__WORK ITEM__:
Compute how many lines in the entries below include the string "onClick". Only the number is wanted.

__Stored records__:
== == ==
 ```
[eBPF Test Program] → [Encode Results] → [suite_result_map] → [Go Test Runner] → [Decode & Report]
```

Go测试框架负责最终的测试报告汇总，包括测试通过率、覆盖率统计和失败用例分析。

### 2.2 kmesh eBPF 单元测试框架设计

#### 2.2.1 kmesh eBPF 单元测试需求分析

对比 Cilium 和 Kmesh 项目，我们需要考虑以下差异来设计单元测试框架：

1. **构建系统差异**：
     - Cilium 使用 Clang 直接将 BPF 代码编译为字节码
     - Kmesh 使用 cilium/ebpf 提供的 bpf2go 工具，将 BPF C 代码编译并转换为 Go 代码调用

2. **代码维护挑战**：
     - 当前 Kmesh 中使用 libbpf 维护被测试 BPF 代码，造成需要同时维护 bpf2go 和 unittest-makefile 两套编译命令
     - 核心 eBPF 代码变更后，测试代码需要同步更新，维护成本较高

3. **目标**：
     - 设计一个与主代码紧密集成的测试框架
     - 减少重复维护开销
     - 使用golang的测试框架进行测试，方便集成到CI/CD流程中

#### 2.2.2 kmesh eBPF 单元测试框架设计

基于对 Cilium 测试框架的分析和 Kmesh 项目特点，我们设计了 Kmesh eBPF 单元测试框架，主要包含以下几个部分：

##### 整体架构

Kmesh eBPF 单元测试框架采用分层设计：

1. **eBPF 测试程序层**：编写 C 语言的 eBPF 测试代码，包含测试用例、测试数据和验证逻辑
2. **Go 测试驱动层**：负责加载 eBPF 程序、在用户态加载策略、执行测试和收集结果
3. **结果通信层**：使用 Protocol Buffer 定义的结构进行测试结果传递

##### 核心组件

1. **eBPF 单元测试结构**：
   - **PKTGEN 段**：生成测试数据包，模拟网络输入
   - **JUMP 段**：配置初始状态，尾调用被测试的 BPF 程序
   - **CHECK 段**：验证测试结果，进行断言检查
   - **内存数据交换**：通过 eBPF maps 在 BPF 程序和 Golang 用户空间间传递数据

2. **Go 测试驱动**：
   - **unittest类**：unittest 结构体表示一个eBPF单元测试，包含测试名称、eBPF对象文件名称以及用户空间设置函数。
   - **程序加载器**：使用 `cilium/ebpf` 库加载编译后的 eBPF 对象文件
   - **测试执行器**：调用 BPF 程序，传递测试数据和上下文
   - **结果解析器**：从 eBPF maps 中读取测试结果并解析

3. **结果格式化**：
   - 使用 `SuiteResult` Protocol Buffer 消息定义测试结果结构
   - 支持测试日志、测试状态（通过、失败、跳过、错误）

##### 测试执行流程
== == ==
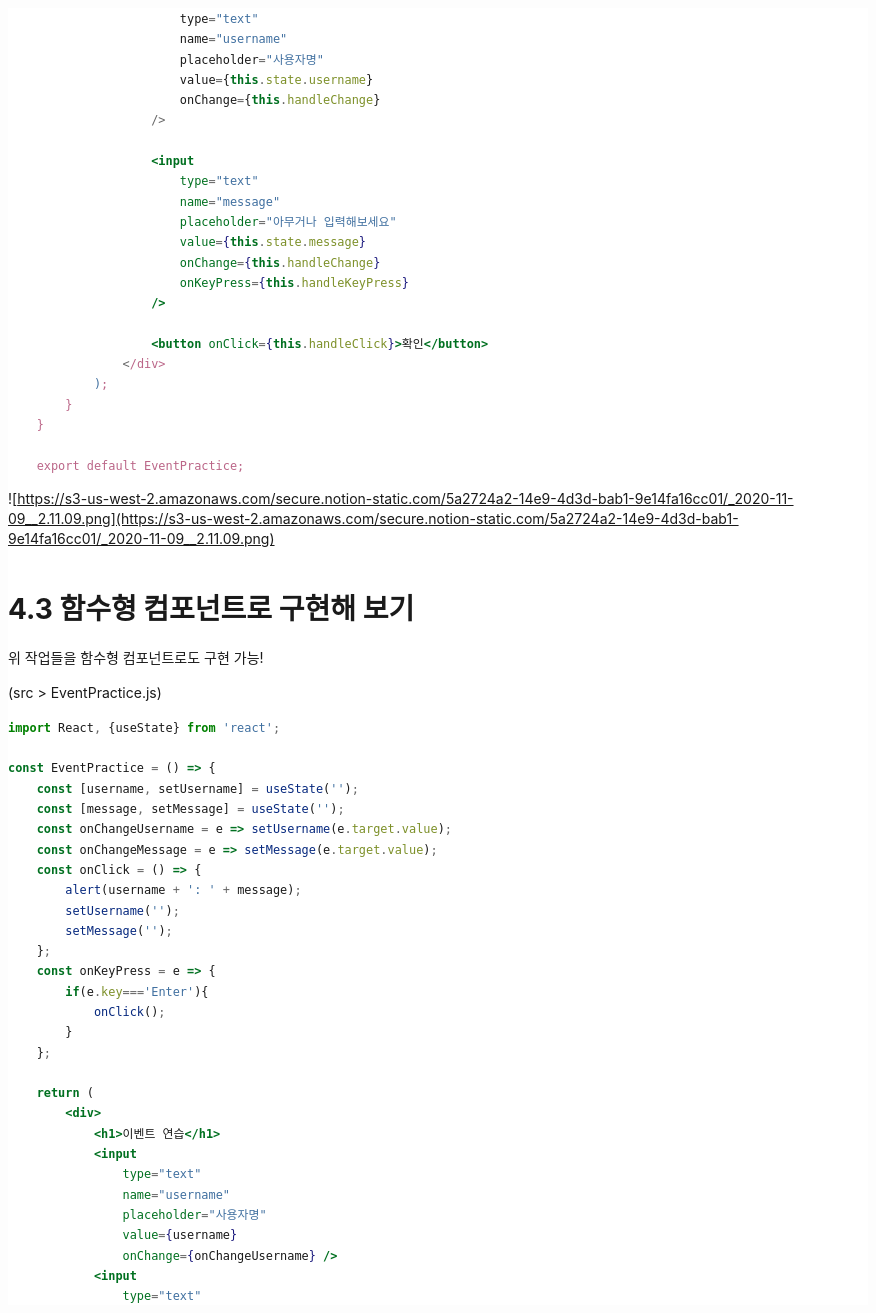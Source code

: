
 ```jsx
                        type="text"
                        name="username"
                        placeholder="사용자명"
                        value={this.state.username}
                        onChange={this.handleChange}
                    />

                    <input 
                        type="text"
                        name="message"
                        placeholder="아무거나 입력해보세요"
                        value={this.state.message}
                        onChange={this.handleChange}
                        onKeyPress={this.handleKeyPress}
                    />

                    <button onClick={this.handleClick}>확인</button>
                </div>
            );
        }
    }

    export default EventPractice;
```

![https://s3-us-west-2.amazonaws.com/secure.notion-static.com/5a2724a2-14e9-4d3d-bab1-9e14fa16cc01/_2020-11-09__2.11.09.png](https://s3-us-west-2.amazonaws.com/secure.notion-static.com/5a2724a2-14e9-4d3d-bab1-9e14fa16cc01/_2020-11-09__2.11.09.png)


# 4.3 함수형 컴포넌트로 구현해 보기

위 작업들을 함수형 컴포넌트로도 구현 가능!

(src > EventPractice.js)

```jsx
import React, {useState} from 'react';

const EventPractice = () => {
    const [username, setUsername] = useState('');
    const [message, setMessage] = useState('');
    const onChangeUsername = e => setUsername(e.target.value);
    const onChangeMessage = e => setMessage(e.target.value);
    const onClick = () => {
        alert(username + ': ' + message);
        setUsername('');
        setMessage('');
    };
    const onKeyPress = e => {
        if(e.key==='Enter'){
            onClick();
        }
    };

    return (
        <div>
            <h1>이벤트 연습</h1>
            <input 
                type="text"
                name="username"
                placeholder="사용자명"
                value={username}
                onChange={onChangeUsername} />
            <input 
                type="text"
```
== == ==
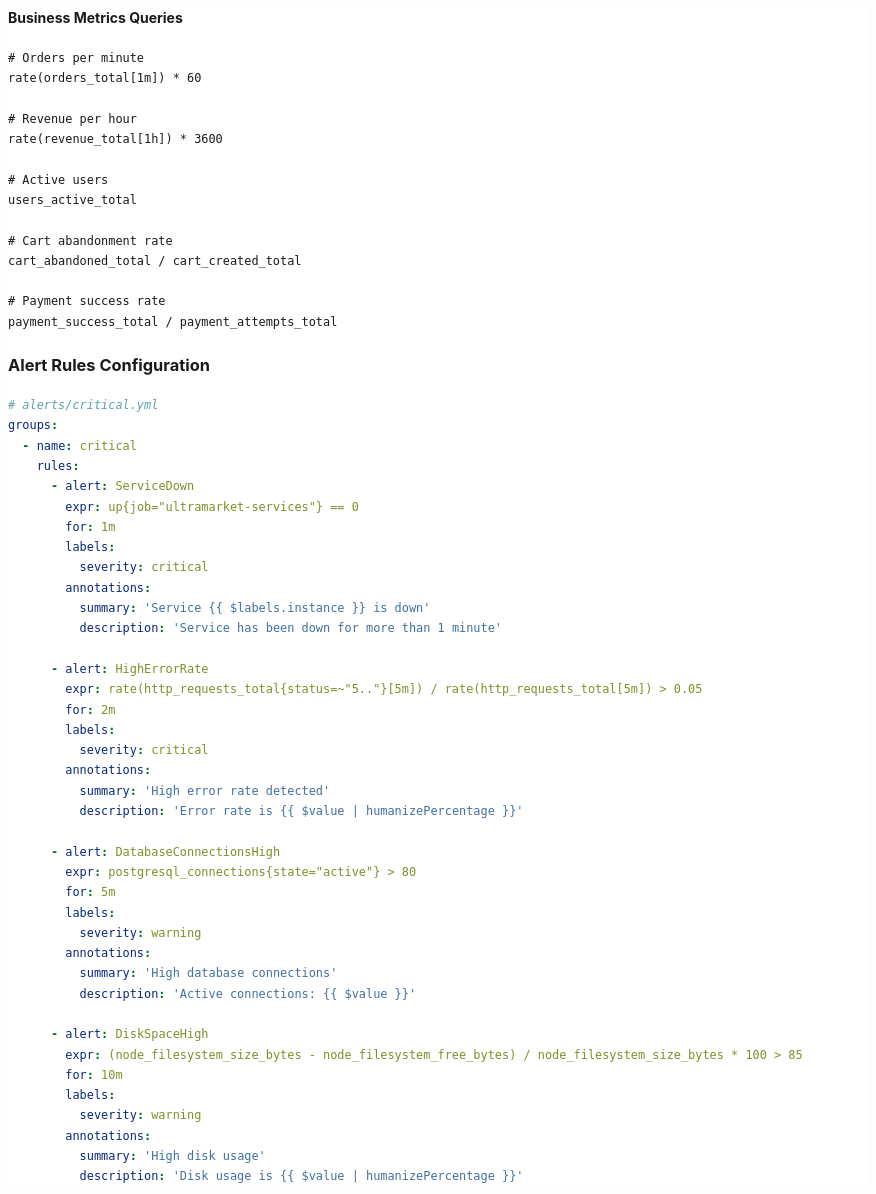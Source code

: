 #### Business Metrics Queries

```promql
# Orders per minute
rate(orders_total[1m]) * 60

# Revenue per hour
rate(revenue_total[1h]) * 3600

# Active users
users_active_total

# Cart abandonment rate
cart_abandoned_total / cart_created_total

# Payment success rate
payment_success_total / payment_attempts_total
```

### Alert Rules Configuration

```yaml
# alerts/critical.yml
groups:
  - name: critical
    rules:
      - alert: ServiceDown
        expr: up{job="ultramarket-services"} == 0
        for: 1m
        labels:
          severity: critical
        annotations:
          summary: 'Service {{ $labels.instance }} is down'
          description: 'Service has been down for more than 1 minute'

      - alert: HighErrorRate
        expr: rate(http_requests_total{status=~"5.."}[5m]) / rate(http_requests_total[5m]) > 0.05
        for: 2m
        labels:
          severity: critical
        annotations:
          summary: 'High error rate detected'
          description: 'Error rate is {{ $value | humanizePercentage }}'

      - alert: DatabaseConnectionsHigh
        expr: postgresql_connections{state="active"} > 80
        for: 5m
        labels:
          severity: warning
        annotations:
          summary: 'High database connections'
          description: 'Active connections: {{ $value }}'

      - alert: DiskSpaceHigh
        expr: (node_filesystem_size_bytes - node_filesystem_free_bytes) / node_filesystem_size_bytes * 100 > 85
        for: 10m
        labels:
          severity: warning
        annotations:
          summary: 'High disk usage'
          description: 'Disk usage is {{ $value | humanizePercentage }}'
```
== == ==
__RESULT__:
3